Only one stretch of the records below should be repeated. It starts with the line containing "### MONDAY: **BEHAVIORAL MONDAY**" and goes on through the line containing "- LinkedIn article with research citations", exactly as written.

Stored data:

━━━

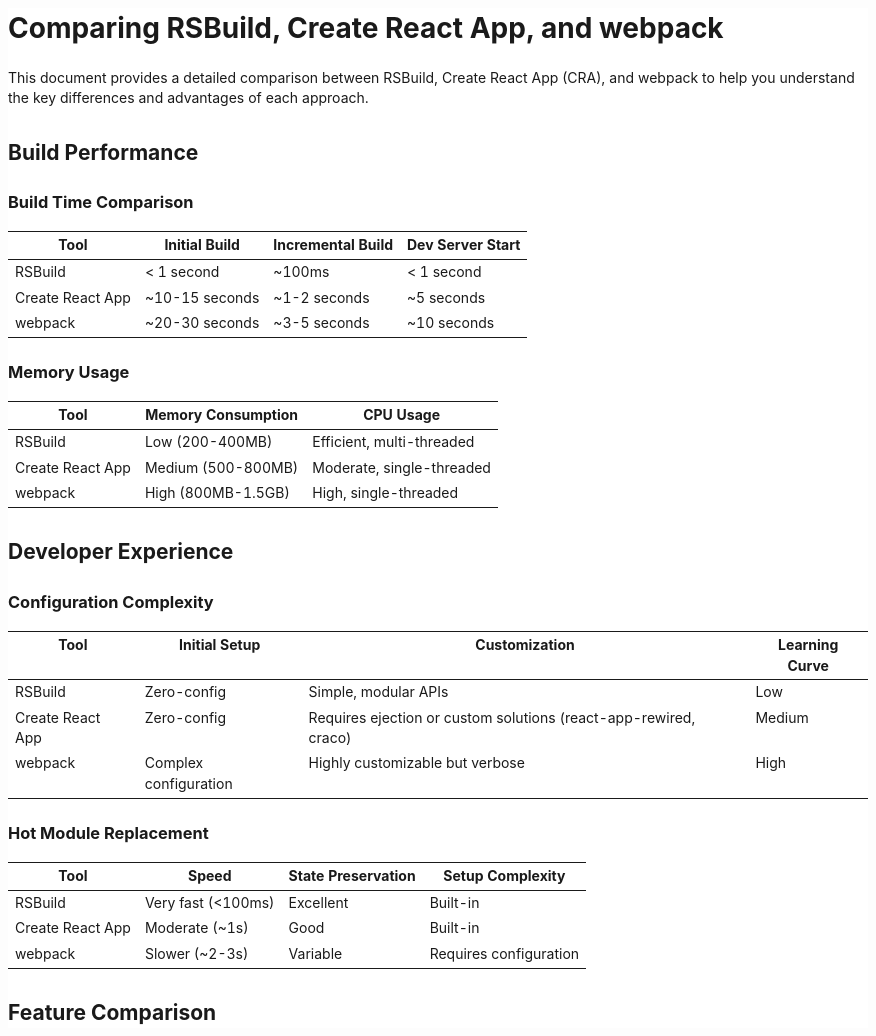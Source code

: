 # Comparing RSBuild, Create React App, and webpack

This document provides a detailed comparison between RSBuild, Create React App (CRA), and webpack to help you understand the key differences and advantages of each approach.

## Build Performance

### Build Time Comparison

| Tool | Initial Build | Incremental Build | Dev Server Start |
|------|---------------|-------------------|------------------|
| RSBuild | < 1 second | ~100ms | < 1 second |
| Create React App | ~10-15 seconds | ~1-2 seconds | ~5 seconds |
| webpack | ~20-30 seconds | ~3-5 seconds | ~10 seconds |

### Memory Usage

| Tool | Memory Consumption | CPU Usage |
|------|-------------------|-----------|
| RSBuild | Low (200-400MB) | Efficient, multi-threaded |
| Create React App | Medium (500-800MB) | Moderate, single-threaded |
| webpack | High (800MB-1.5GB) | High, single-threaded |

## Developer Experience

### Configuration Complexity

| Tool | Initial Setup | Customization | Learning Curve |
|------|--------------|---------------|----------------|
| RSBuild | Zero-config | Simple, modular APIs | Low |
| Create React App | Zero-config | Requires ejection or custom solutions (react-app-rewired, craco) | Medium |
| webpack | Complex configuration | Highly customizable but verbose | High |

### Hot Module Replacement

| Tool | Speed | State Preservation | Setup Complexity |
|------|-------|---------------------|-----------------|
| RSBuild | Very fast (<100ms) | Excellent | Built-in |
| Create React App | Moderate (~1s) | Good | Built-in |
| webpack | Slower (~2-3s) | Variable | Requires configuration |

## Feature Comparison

━━━

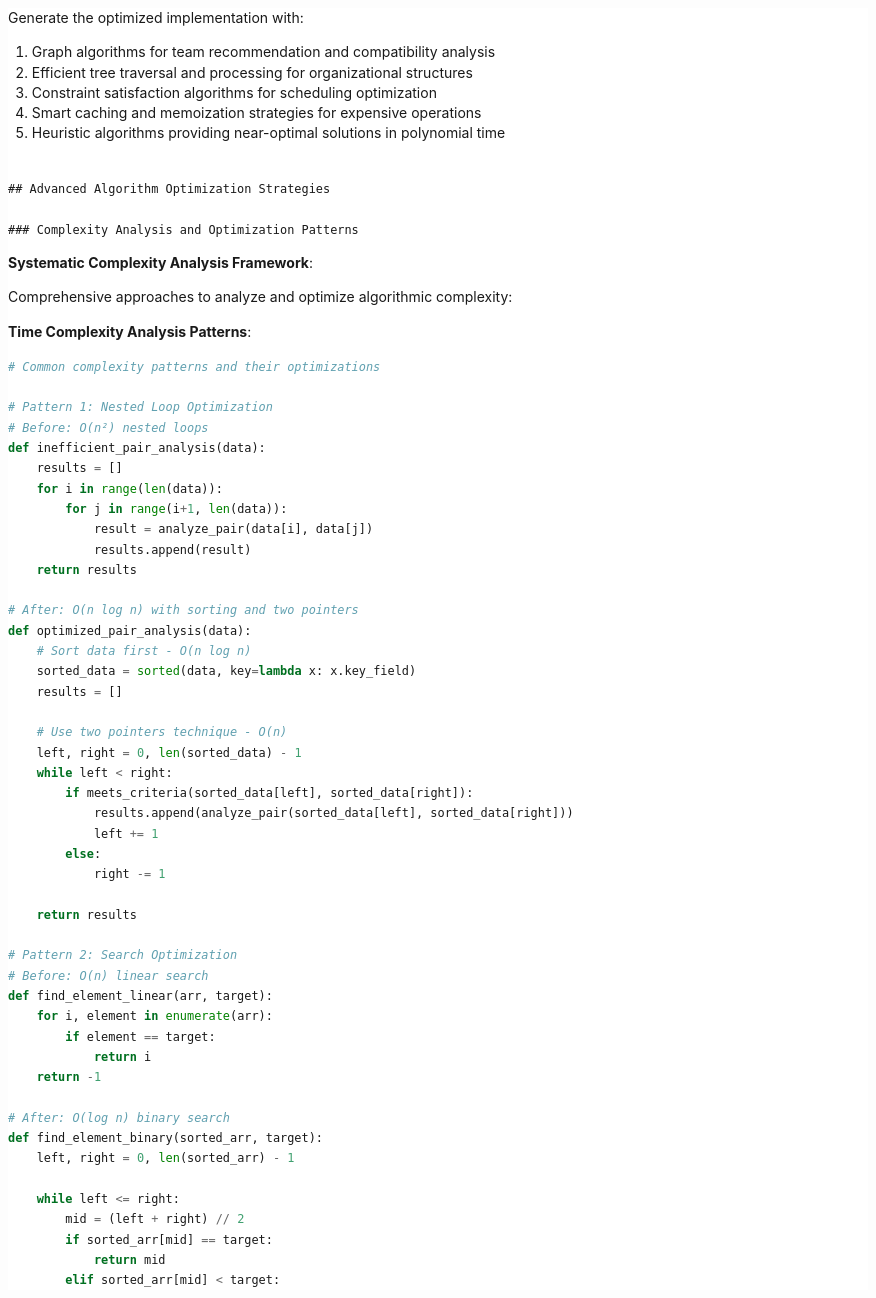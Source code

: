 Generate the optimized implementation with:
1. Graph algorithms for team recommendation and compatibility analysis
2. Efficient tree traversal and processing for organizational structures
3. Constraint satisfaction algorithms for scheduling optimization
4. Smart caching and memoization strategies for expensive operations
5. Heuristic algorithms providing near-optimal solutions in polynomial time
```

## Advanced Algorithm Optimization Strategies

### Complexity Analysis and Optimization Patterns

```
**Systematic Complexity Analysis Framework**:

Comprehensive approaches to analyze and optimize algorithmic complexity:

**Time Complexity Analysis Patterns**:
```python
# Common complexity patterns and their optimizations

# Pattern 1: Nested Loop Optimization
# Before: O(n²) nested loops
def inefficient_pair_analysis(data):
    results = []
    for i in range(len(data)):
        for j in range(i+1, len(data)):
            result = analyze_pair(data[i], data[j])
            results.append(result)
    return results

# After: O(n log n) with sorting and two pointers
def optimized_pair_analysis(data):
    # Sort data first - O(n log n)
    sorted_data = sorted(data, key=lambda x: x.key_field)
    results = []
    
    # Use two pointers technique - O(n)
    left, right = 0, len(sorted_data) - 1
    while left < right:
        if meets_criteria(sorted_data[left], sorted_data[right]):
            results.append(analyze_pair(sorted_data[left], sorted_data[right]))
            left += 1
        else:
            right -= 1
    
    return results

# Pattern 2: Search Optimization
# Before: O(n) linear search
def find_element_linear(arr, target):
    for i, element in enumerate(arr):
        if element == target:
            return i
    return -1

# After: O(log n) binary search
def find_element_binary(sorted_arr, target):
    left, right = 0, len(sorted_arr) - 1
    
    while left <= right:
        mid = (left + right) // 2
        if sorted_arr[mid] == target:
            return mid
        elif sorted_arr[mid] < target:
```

━━━

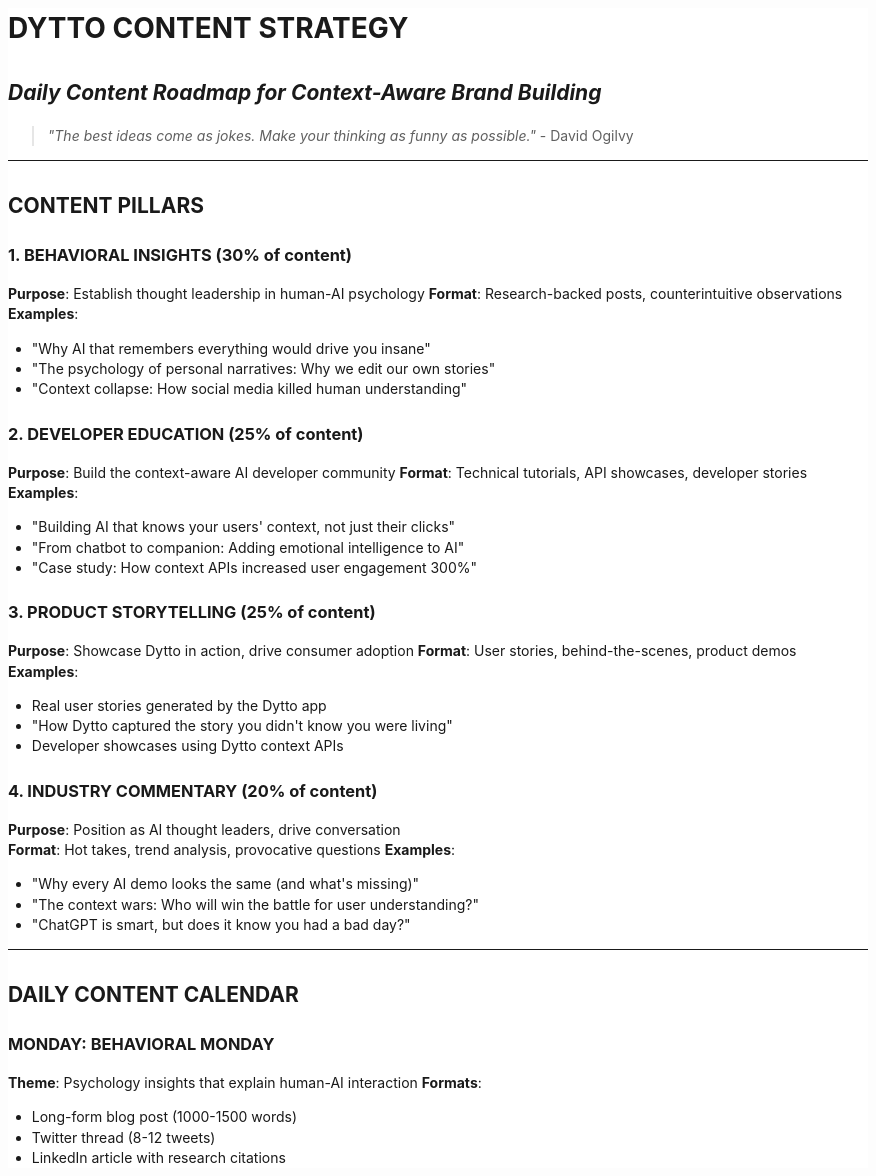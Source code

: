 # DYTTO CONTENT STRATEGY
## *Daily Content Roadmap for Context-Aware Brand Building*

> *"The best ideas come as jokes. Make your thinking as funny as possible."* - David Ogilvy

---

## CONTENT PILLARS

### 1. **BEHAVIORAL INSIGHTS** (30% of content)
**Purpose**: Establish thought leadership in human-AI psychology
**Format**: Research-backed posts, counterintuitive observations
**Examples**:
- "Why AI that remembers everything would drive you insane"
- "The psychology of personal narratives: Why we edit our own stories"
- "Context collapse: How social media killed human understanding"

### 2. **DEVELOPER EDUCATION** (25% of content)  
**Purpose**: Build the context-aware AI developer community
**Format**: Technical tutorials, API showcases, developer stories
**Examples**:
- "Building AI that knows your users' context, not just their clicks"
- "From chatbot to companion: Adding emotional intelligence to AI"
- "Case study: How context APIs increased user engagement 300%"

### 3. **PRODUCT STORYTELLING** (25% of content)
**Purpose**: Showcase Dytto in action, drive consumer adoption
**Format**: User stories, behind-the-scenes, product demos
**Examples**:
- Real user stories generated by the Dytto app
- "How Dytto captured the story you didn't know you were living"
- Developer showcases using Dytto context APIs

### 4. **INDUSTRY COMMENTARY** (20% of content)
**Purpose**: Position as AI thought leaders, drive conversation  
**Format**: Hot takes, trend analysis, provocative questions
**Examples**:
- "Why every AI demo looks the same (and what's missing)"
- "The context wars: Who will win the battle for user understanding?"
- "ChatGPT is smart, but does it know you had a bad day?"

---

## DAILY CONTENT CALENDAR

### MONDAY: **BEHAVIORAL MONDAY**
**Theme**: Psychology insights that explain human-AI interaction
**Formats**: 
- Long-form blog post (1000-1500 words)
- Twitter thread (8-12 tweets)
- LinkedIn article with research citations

━━━

**Task answer:**
### MONDAY: **BEHAVIORAL MONDAY**
**Theme**: Psychology insights that explain human-AI interaction
**Formats**: 
- Long-form blog post (1000-1500 words)
- Twitter thread (8-12 tweets)
- LinkedIn article with research citations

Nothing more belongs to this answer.